Sunday, April 5, 2009

Footlight Parade


This is pure Hollywood, not written for, not adapted from, not conceived for the stage. Although it is the world of the stage musical that Footlight Parade explores. Specifically it looks at Prologue productions, which were short live presentations given between movie screenings. I believe they were the way movie theater owners drew audiences to their movie house while their competitors might be showing the same film. "We're Air Conditioned!" "We have more comfy seats!" "We have a waterfall and scores of bathing beauties that swim in a tank that could never really fit in this movie house!"

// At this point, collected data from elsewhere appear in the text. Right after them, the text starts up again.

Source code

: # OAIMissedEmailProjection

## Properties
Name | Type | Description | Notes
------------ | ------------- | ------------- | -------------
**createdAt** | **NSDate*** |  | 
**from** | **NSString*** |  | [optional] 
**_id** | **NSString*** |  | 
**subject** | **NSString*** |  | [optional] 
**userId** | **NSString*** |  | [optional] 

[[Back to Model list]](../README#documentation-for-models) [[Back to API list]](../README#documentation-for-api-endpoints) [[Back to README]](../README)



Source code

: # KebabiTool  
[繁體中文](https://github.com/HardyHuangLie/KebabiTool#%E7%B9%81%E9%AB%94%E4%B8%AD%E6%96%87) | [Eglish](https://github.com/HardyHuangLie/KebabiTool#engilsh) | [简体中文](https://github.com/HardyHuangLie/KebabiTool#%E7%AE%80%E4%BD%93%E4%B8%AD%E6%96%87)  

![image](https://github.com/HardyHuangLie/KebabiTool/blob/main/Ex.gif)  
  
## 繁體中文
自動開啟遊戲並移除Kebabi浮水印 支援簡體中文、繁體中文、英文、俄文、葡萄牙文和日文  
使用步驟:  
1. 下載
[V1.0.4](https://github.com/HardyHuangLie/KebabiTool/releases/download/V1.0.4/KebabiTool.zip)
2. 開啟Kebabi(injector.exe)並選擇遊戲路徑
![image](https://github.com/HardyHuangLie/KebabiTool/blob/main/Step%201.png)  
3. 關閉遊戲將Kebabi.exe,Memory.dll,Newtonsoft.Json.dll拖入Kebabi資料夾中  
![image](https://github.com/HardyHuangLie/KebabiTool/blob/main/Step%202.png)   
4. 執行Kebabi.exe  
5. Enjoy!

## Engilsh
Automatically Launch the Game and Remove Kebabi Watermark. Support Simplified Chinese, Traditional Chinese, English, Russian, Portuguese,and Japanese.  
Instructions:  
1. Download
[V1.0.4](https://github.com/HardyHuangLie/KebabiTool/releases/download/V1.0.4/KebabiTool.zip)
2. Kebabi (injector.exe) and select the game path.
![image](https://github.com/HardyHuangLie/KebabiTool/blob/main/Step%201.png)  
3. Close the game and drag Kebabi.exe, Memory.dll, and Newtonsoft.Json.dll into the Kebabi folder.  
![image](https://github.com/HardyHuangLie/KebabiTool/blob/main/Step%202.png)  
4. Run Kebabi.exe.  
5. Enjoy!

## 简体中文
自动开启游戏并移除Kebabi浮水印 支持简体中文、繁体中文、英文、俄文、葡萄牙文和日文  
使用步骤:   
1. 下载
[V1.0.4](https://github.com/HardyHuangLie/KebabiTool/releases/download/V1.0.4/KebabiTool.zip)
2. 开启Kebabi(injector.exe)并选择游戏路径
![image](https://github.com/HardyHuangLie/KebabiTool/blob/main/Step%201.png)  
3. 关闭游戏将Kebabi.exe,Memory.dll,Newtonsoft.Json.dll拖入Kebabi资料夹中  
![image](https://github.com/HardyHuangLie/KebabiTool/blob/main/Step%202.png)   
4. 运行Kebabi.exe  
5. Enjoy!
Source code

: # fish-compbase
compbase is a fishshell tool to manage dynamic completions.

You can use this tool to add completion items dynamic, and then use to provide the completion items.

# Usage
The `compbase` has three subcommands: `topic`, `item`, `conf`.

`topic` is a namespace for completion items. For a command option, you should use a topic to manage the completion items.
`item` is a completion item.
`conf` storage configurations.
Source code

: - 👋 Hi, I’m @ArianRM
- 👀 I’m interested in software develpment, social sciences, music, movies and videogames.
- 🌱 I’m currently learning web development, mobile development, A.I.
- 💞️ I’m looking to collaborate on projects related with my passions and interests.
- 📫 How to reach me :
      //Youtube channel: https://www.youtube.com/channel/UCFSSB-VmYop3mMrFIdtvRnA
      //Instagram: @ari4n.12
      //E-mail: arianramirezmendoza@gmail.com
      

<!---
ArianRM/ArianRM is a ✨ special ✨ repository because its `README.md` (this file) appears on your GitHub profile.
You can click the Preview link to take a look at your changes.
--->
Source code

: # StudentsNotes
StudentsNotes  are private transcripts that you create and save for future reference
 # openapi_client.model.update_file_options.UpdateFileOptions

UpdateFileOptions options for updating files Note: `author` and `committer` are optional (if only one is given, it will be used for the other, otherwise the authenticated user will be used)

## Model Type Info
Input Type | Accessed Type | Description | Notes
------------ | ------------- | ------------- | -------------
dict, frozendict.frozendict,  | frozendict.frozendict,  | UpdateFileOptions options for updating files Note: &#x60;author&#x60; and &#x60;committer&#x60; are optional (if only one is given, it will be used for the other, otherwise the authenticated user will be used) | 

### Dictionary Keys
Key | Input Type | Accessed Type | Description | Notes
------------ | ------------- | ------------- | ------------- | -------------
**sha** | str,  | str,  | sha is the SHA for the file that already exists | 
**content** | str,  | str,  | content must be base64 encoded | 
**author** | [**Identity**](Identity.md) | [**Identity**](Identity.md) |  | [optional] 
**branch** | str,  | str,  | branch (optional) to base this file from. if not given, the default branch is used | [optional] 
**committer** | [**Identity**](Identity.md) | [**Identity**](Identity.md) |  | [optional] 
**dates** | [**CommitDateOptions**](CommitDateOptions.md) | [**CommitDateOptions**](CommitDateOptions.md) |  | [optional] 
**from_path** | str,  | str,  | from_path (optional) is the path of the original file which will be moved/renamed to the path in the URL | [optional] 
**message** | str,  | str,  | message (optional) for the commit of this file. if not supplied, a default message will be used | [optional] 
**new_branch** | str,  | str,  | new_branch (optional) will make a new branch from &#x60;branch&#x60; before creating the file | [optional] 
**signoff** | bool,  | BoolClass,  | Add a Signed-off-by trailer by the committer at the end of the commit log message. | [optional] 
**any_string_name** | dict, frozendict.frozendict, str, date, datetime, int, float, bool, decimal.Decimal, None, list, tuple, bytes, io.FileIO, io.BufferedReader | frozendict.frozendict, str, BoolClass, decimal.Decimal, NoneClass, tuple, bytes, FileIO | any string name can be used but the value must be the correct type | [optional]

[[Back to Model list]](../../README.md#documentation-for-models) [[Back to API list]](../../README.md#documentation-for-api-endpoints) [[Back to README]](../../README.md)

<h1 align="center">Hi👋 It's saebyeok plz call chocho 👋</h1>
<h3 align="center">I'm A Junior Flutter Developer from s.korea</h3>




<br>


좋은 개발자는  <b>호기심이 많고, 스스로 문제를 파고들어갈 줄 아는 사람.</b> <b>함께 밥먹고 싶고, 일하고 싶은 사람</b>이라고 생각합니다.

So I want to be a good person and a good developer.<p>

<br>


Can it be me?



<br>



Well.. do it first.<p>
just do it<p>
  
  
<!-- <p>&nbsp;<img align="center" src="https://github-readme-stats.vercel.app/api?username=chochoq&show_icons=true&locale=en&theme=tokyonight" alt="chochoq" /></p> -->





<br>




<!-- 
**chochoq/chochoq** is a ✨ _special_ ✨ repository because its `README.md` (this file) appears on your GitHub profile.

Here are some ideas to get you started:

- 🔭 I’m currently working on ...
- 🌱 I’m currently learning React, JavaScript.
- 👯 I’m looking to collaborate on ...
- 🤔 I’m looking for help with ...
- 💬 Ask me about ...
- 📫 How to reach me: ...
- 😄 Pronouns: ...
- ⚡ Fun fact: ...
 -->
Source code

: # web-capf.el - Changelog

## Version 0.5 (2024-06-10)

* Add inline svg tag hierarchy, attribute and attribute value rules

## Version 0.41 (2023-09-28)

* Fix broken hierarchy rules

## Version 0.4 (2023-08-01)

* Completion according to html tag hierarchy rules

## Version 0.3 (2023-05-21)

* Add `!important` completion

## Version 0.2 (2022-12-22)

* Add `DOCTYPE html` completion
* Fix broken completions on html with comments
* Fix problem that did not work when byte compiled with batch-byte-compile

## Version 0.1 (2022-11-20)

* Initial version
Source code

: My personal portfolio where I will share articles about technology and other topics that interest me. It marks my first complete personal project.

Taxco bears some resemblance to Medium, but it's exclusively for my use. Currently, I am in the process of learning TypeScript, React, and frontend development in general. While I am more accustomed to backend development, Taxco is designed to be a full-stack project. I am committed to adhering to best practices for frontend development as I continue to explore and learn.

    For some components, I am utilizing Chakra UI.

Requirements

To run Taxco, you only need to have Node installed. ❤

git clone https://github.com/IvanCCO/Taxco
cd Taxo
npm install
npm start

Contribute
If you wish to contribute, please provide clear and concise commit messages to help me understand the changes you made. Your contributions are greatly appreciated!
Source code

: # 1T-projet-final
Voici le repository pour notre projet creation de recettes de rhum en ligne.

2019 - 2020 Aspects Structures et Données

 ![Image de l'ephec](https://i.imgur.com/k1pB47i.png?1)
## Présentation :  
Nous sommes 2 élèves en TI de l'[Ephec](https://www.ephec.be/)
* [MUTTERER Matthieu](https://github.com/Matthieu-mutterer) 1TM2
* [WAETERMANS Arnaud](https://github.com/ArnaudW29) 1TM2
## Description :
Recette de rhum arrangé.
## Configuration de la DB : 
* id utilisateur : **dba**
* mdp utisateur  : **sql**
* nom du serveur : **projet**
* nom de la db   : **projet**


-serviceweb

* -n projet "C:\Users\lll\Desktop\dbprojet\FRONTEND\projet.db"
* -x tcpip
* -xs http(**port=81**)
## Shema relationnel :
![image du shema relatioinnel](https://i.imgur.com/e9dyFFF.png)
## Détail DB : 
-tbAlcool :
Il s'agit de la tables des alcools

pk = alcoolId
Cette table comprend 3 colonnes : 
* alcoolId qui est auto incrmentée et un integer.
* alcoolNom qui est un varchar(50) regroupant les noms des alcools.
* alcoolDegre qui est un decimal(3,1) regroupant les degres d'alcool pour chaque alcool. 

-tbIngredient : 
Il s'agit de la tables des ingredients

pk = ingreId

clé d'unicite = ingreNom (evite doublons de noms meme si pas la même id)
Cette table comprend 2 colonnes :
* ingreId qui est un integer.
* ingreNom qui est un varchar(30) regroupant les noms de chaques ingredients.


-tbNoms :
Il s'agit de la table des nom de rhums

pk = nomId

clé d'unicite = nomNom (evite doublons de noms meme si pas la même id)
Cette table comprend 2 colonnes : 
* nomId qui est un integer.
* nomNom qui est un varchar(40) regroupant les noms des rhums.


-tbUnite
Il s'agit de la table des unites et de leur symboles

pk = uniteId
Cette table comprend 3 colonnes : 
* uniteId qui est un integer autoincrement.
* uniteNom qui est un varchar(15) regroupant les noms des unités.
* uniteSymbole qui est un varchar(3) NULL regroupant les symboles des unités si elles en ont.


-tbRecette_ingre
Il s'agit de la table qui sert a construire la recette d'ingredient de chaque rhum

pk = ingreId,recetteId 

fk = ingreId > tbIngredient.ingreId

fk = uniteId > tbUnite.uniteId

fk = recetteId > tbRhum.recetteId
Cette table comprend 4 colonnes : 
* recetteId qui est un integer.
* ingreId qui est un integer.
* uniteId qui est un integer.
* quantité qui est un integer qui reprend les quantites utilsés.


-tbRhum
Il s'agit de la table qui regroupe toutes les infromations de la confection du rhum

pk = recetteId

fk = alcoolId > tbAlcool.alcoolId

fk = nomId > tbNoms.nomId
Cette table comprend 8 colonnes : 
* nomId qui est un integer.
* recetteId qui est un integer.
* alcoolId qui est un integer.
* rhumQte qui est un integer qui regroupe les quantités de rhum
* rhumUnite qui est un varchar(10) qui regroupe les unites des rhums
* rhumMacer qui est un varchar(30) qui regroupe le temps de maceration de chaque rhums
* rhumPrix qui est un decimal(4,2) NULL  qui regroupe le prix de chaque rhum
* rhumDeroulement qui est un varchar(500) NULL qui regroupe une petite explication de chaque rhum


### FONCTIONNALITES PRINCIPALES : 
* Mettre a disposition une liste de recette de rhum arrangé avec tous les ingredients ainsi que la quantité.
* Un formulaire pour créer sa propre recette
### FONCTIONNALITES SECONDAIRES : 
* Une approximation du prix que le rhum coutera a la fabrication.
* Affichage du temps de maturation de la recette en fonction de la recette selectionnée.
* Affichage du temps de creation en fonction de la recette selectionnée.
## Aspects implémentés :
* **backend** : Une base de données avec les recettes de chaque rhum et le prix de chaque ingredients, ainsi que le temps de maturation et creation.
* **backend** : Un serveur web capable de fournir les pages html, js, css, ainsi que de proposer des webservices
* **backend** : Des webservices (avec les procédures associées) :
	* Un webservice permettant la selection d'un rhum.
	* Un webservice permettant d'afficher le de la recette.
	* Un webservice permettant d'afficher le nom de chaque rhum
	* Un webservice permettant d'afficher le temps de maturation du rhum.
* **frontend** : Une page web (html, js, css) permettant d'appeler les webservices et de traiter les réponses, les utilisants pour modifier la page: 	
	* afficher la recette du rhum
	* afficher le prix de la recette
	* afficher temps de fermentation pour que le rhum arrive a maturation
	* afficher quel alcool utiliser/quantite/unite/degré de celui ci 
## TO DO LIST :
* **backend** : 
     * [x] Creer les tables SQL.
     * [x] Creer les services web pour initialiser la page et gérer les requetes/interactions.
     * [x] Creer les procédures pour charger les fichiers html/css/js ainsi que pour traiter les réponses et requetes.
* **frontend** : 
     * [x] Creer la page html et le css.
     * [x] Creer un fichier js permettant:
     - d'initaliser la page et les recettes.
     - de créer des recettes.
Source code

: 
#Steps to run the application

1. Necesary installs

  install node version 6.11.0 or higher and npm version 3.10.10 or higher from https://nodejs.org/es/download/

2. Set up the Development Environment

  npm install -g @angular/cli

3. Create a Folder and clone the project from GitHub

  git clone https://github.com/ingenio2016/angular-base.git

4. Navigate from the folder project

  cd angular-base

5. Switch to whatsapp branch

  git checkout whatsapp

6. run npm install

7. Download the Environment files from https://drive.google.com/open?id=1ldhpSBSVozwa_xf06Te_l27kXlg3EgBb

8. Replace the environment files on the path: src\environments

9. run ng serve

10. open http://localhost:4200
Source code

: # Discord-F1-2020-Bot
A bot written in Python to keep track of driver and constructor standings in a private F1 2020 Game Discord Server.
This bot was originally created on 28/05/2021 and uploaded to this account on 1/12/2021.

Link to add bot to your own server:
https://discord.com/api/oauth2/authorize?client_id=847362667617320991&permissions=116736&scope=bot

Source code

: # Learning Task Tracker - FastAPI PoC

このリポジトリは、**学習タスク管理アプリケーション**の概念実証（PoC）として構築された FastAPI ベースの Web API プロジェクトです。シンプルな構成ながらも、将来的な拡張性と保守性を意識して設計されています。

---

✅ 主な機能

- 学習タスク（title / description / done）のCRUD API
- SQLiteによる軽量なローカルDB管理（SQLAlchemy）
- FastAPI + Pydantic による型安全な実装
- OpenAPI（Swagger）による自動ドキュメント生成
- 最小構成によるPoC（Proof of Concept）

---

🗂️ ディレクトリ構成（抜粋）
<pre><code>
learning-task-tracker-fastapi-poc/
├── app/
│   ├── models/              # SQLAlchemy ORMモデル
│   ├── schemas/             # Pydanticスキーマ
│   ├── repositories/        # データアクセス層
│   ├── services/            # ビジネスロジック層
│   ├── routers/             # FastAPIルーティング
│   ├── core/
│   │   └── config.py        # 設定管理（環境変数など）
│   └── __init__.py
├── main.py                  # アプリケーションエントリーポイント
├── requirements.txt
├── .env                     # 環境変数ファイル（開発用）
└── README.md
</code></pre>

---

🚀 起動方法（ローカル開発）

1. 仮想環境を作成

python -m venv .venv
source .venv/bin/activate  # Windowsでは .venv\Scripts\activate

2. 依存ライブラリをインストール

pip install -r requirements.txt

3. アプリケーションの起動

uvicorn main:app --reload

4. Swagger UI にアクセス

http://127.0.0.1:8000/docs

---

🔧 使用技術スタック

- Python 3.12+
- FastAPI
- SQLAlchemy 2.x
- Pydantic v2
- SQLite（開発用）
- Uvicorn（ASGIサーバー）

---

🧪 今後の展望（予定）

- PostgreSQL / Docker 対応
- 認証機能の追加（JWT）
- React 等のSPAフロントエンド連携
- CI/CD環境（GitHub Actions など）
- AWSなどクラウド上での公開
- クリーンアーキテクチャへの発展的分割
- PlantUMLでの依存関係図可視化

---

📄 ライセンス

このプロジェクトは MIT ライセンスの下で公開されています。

If I'm wrong on the history lesson, I'm sure someone will correct me, or point me to a good source--Oscar Brockett never covered it in the text book he wrote for my theater history courses in college.

Well, Footlight Parade is a "let's put on a show" variant. They put on three Prologues at three different movie houses in one evening. Different Prologues, same cast. Realistic? No.

While you get a taste of some singing and dancing during the course of the film, you have to wait to the end to see the three ultra-elaborate Prologues presented back-to-back-to-back at the end of the film. The waterfall/pool number is particularly stunning to watch, if you can get past the idea that this is supposed to be seen in a live stage show. Exactly how would an audience experience the overhead and underwater shots as created by Busby Berkeley (see above)?

Jimmy Cagney is rough and tumble as the man who dreams up the Prologue themes and then rallies the team. He also performs one of the Prologues. It's a good preview of the more nuanced and worthy performance Cagney will give as George M. Cohan nearly a decade later in Yankee Doodle Dandy. Joan Blondell, Ruby Keeler and Dick Powell round out the cast.

I didn't care for any of the music, which is written by Al Dubin and Harry Warren, although "Shang-hai Lil" is somewhat catchy. It is surprising to see a cast of all shades in this one number--Black, Asian, White. Did it cause a sensation?
Oscar Brockett doesn't know.

Footlight Parade
Music by Harry Warren
Lyrics by Al Dubin
Film released in 1933 by Warner Bros.